La simplicité d’apparence, la pureté des lignes, l’absolue lisibilité de cette pièce d’exception est, pourrait-on dire, une forme d’ultime politesse. Un comble de raffinement. Quand tant d’autres garde-temps exhibent ostensiblement leurs propres complications, la Patek Philippe Triple Complication Réfé-rence 5208P, tout en délicatesse, en réserve et en retenue, se fait au contraire presque modeste. En ceci, elle est à sa façon la quintessence du “style” Patek Philippe: tout à la fois un art, un artisanat, une éthique et une technologie innovante qui place la distinction, l’usage et la fiabilité au-dessus de toute autre valeur.
Et pourtant!
Sous ce cadran presque dépouillé, se cache un mouvement qui allie remontage automatique, répétition minutes, chronographe monopoussoir, quantième perpétuel instantané à guichets et phases de lune.
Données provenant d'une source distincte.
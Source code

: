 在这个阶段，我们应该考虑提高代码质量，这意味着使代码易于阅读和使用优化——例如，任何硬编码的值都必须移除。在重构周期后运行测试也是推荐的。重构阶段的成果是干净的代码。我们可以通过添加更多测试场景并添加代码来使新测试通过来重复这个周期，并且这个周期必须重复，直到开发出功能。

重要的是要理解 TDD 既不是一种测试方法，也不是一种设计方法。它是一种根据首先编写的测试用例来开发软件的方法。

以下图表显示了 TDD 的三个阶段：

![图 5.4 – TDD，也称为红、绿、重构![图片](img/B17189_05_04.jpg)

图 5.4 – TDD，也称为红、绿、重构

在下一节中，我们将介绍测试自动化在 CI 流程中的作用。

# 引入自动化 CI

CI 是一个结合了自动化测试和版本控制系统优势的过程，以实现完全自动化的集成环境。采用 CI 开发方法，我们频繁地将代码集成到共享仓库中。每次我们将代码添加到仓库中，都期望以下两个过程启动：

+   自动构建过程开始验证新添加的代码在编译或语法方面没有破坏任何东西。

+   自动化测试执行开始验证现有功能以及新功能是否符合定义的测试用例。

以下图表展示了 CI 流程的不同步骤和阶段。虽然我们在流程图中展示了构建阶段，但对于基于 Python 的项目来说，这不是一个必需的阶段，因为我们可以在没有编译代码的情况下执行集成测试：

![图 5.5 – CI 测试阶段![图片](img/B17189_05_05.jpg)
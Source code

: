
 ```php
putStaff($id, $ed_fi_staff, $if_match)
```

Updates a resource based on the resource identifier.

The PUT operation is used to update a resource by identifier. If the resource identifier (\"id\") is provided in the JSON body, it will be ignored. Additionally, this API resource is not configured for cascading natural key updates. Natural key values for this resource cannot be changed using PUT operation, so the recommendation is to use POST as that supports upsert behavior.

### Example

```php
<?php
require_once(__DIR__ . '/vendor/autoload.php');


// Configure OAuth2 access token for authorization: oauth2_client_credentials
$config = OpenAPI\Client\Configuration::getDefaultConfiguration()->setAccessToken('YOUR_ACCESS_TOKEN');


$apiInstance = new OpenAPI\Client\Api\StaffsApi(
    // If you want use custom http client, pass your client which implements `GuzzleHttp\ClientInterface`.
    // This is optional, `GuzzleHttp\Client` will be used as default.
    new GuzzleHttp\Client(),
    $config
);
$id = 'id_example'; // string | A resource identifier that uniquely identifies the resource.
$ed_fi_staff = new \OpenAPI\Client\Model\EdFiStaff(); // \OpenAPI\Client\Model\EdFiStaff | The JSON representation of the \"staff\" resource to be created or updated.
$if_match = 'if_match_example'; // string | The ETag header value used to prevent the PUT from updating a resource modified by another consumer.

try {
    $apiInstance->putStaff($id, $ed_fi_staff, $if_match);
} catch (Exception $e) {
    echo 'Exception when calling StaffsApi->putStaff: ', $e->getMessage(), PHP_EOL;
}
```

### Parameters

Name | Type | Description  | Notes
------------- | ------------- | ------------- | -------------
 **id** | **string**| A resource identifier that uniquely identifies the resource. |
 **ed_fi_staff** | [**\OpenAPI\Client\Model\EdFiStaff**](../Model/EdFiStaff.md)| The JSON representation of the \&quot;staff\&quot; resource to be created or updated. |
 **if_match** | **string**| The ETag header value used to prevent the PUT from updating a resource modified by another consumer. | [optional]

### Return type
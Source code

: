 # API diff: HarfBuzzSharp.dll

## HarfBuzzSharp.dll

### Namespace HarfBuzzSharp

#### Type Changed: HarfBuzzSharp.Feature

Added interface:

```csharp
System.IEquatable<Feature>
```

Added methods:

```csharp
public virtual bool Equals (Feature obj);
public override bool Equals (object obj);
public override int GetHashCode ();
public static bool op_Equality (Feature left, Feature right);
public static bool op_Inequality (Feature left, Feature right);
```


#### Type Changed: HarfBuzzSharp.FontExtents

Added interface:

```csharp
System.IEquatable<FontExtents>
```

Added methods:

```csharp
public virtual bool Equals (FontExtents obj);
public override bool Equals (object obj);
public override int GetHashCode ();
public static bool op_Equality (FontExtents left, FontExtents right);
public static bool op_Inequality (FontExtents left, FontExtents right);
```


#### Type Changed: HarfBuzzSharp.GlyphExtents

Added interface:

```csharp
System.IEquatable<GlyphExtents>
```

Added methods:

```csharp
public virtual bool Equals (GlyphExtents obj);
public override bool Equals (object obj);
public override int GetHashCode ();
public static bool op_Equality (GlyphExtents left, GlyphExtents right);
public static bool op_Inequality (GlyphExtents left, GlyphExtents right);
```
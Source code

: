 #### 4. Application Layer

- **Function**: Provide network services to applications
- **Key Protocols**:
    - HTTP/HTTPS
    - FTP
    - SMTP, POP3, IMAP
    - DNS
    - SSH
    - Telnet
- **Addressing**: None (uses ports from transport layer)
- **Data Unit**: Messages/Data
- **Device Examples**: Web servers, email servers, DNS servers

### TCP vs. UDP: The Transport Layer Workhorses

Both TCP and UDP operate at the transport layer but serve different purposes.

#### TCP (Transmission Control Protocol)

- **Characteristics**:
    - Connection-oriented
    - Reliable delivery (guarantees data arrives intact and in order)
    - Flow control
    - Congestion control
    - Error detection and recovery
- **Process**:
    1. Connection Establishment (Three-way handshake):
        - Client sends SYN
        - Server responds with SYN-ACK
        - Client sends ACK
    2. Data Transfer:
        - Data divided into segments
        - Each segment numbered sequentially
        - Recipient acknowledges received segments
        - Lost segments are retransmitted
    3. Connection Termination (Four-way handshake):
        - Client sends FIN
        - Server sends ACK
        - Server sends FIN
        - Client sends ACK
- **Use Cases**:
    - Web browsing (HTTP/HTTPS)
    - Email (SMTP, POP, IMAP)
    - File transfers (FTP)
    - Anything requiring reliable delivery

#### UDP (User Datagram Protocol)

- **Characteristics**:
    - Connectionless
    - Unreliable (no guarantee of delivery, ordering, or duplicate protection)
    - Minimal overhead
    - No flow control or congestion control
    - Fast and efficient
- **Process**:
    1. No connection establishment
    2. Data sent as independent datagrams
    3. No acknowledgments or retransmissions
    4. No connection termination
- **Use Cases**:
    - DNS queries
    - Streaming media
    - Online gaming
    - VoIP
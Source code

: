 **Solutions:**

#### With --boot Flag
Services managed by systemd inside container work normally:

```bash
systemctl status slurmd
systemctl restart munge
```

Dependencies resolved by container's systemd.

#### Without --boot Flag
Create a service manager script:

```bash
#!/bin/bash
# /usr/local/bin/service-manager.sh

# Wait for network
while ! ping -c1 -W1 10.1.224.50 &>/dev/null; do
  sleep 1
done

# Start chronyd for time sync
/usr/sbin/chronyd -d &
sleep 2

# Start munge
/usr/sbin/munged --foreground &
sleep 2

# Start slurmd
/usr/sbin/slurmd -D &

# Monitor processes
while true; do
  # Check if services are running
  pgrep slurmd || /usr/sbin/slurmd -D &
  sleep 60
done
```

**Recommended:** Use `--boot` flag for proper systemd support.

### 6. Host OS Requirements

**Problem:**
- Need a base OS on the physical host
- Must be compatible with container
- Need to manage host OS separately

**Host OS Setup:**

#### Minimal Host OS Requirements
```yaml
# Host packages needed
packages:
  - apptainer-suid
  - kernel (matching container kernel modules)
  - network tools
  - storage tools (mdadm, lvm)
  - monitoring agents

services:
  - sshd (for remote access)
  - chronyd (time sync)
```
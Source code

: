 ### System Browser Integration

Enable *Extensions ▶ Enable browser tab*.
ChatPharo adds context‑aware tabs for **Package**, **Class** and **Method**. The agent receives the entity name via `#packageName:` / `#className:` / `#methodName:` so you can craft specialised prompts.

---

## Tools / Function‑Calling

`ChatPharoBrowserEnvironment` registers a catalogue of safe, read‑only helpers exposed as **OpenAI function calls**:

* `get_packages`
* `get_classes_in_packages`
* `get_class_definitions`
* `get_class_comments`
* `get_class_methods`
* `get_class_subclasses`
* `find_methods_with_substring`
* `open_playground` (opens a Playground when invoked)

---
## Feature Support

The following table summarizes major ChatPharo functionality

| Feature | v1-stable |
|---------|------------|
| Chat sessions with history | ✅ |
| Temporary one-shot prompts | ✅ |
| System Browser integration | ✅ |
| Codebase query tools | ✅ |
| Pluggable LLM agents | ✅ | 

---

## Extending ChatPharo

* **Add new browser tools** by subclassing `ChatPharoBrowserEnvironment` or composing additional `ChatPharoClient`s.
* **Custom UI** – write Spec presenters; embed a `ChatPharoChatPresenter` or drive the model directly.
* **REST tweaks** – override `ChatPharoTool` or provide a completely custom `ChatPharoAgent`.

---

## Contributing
Soit l’addition et la fusion de trois complications majeures au sein d’un mouvement de 32mm de diamètre pour 10,35mm de hauteur, contenant pas moins de 701 composants, le Calibre R CH 27 PS QI. Un calibre qui, par ailleurs, bat au rythme d’un échappement et d’un spiral en Silinvar®, un dérivé du silicium. Une première dans la famille des Grandes Complications Patek Philippe.
Bien plus qu’un “empilement”
Concevoir, construire, mettre au point, manufacturer, décorer, et certifier un tel mouvement a posé de nombreux défis aux ingénieurs et horlogers de la manufacture genevoise. On l’imagine aisément, coupler répétition minutes, chronographe et quantième perpétuel n’est pas simple affaire d’empilement de complications. Ainsi, une des difficultés majeures rencontrées au cours de cette longue élaboration résidait dans la nécessité de créer de véritables déviations mécaniques, parfaitement contrôlées, entre le mouvement de base automatique, le chronographe, l’affichage de l’heure et le système de sonnerie. Il a fallu ainsi placer le mécanisme de chronographe entre le mouvement de base et le module de calendrier à affichage instantané. Le lien direct entre l’aiguille des heures et la sonnerie de la répétition étant ainsi coupé, il a été nécessaire de concevoir des systèmes de renvoi afin de pouvoir entraîner heure et chronographe tout en synchronisant parfaitement les indications visuelle et sonore de l’heure. Au passage, plusieurs brevets ont été déposés.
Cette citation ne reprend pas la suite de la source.